*EXERCISE DESCRIPTION*. Exactly the lines from the one that holds "of a contact:</span></span>" to the end of the data below: retype these and nothing else.

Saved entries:
╭──

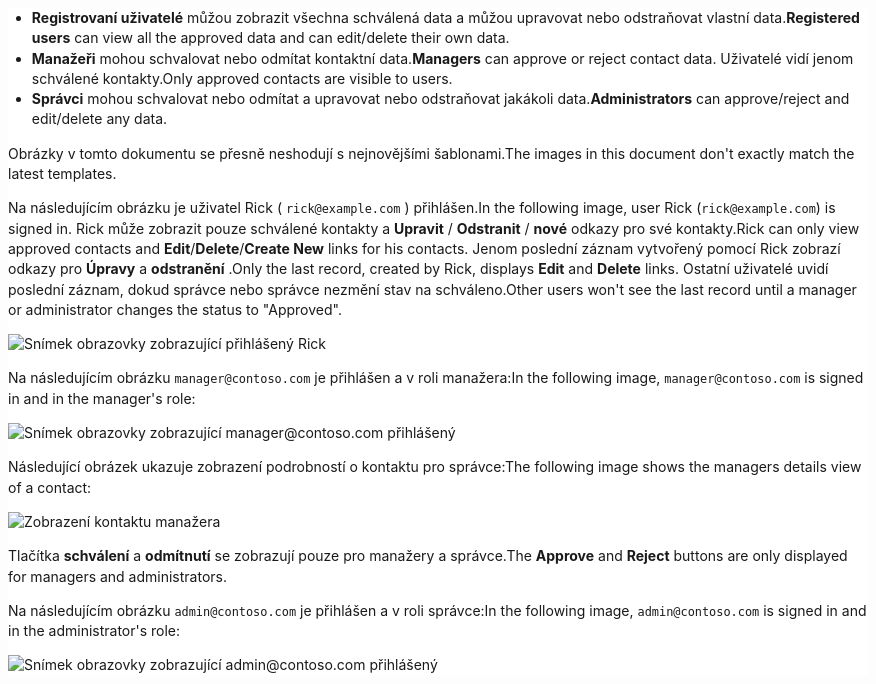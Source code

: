 * <span data-ttu-id="34a4b-110">**Registrovaní uživatelé** můžou zobrazit všechna schválená data a můžou upravovat nebo odstraňovat vlastní data.</span><span class="sxs-lookup"><span data-stu-id="34a4b-110">**Registered users** can view all the approved data and can edit/delete their own data.</span></span>
* <span data-ttu-id="34a4b-111">**Manažeři** mohou schvalovat nebo odmítat kontaktní data.</span><span class="sxs-lookup"><span data-stu-id="34a4b-111">**Managers** can approve or reject contact data.</span></span> <span data-ttu-id="34a4b-112">Uživatelé vidí jenom schválené kontakty.</span><span class="sxs-lookup"><span data-stu-id="34a4b-112">Only approved contacts are visible to users.</span></span>
* <span data-ttu-id="34a4b-113">**Správci** mohou schvalovat nebo odmítat a upravovat nebo odstraňovat jakákoli data.</span><span class="sxs-lookup"><span data-stu-id="34a4b-113">**Administrators** can approve/reject and edit/delete any data.</span></span>

<span data-ttu-id="34a4b-114">Obrázky v tomto dokumentu se přesně neshodují s nejnovějšími šablonami.</span><span class="sxs-lookup"><span data-stu-id="34a4b-114">The images in this document don't exactly match the latest templates.</span></span>

<span data-ttu-id="34a4b-115">Na následujícím obrázku je uživatel Rick ( `rick@example.com` ) přihlášen.</span><span class="sxs-lookup"><span data-stu-id="34a4b-115">In the following image, user Rick (`rick@example.com`) is signed in.</span></span> <span data-ttu-id="34a4b-116">Rick může zobrazit pouze schválené kontakty a **Upravit** / **Odstranit** / **nové** odkazy pro své kontakty.</span><span class="sxs-lookup"><span data-stu-id="34a4b-116">Rick can only view approved contacts and **Edit**/**Delete**/**Create New** links for his contacts.</span></span> <span data-ttu-id="34a4b-117">Jenom poslední záznam vytvořený pomocí Rick zobrazí odkazy pro **Úpravy** a **odstranění** .</span><span class="sxs-lookup"><span data-stu-id="34a4b-117">Only the last record, created by Rick, displays **Edit** and **Delete** links.</span></span> <span data-ttu-id="34a4b-118">Ostatní uživatelé uvidí poslední záznam, dokud správce nebo správce nezmění stav na schváleno.</span><span class="sxs-lookup"><span data-stu-id="34a4b-118">Other users won't see the last record until a manager or administrator changes the status to "Approved".</span></span>

![Snímek obrazovky zobrazující přihlášený Rick](secure-data/_static/rick.png)

<span data-ttu-id="34a4b-120">Na následujícím obrázku `manager@contoso.com` je přihlášen a v roli manažera:</span><span class="sxs-lookup"><span data-stu-id="34a4b-120">In the following image, `manager@contoso.com` is signed in and in the manager's role:</span></span>

![Snímek obrazovky zobrazující manager@contoso.com přihlášený](secure-data/_static/manager1.png)

<span data-ttu-id="34a4b-122">Následující obrázek ukazuje zobrazení podrobností o kontaktu pro správce:</span><span class="sxs-lookup"><span data-stu-id="34a4b-122">The following image shows the managers details view of a contact:</span></span>

![Zobrazení kontaktu manažera](secure-data/_static/manager.png)

<span data-ttu-id="34a4b-124">Tlačítka **schválení** a **odmítnutí** se zobrazují pouze pro manažery a správce.</span><span class="sxs-lookup"><span data-stu-id="34a4b-124">The **Approve** and **Reject** buttons are only displayed for managers and administrators.</span></span>

<span data-ttu-id="34a4b-125">Na následujícím obrázku `admin@contoso.com` je přihlášen a v roli správce:</span><span class="sxs-lookup"><span data-stu-id="34a4b-125">In the following image, `admin@contoso.com` is signed in and in the administrator's role:</span></span>

![Snímek obrazovky zobrazující admin@contoso.com přihlášený](secure-data/_static/admin.png)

╰──

*SOLUTION TO THIS PROBLEM*.
<span data-ttu-id="34a4b-122">Následující obrázek ukazuje zobrazení podrobností o kontaktu pro správce:</span><span class="sxs-lookup"><span data-stu-id="34a4b-122">The following image shows the managers details view of a contact:</span></span>

![Zobrazení kontaktu manažera](secure-data/_static/manager.png)

<span data-ttu-id="34a4b-124">Tlačítka **schválení** a **odmítnutí** se zobrazují pouze pro manažery a správce.</span><span class="sxs-lookup"><span data-stu-id="34a4b-124">The **Approve** and **Reject** buttons are only displayed for managers and administrators.</span></span>

<span data-ttu-id="34a4b-125">Na následujícím obrázku `admin@contoso.com` je přihlášen a v roli správce:</span><span class="sxs-lookup"><span data-stu-id="34a4b-125">In the following image, `admin@contoso.com` is signed in and in the administrator's role:</span></span>

![Snímek obrazovky zobrazující admin@contoso.com přihlášený](secure-data/_static/admin.png)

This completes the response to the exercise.